The novel use and feasibility of hemostatic oxidized regenerated cellulose agent (SurgiGuard(®)): multicenter retrospective study

BACKGROUND: SurgiGuard(®) is an absorbent hemostatic agent based on oxidized regenerated cellulose. The efficacy, effects and safety of SurgiGuard(®) are equivalent to existing hemostatic agents in animal experiments. This study was designed to confirm that the use of SurgiGuard(®) alone is effective, safe and feasible compared to combination with other hemostatic methods. METHODS: We retrospectively reviewed clinical data from 12 surgery departments in seven tertiary centers in South Korea nationwide.

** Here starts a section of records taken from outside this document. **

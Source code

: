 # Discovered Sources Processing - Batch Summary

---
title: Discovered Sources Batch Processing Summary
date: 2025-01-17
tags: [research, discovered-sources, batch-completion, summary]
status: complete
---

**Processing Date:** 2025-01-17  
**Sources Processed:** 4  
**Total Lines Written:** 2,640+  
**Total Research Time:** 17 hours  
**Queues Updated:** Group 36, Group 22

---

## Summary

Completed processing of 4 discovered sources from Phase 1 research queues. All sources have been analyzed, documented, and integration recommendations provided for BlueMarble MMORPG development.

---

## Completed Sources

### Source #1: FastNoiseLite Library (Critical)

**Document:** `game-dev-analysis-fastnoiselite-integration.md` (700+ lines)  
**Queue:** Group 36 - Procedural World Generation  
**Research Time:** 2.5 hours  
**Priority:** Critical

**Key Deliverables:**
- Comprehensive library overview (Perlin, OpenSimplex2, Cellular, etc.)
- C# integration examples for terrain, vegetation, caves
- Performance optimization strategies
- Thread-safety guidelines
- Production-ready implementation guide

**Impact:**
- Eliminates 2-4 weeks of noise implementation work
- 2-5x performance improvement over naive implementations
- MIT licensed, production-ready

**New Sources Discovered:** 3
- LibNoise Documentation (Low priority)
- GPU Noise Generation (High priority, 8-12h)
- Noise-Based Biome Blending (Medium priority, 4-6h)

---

All surgeries were performed between January and December 2018. RESULTS: A total of 807 patients were enrolled; 447 patients (55.4%) had comorbidities. The rate of major surgery (operative time ≥4 hours) was 44% (n=355 patients). Regarding the type of SurgiGuard(®) used in surgery, more than 70% of minor surgeries used non-woven types. In major surgery, more than five SurgiGuards(®) were used in 7.3% (26 patients), and the proportion of co-usage (with four other hemostatic products) was 19.7% (70 patients). The effectiveness score was higher when SurgiGuard(®) was used alone in both major (5.3±0.5 vs. 5.1±0.6, P=0.048) and minor surgery (5.4±0.6 vs. 5.2±0.4, P<0.001). Seven patients had immediate re-bleeding, and all of them used SurgiGuard(®) and other products together. Nine patients reported adverse effects, such as abscess, bleeding, or leg swelling, but we found no direct correlation with SurgiGuard(®). CONCLUSIONS: SurgiGuard(®) exhibited greater effectiveness when used alone. No direct adverse effects associated with SurgiGuard(®) use were reported, and SurgiGuard(®) had stable feasibility. Prospective comparative studies are needed in the future.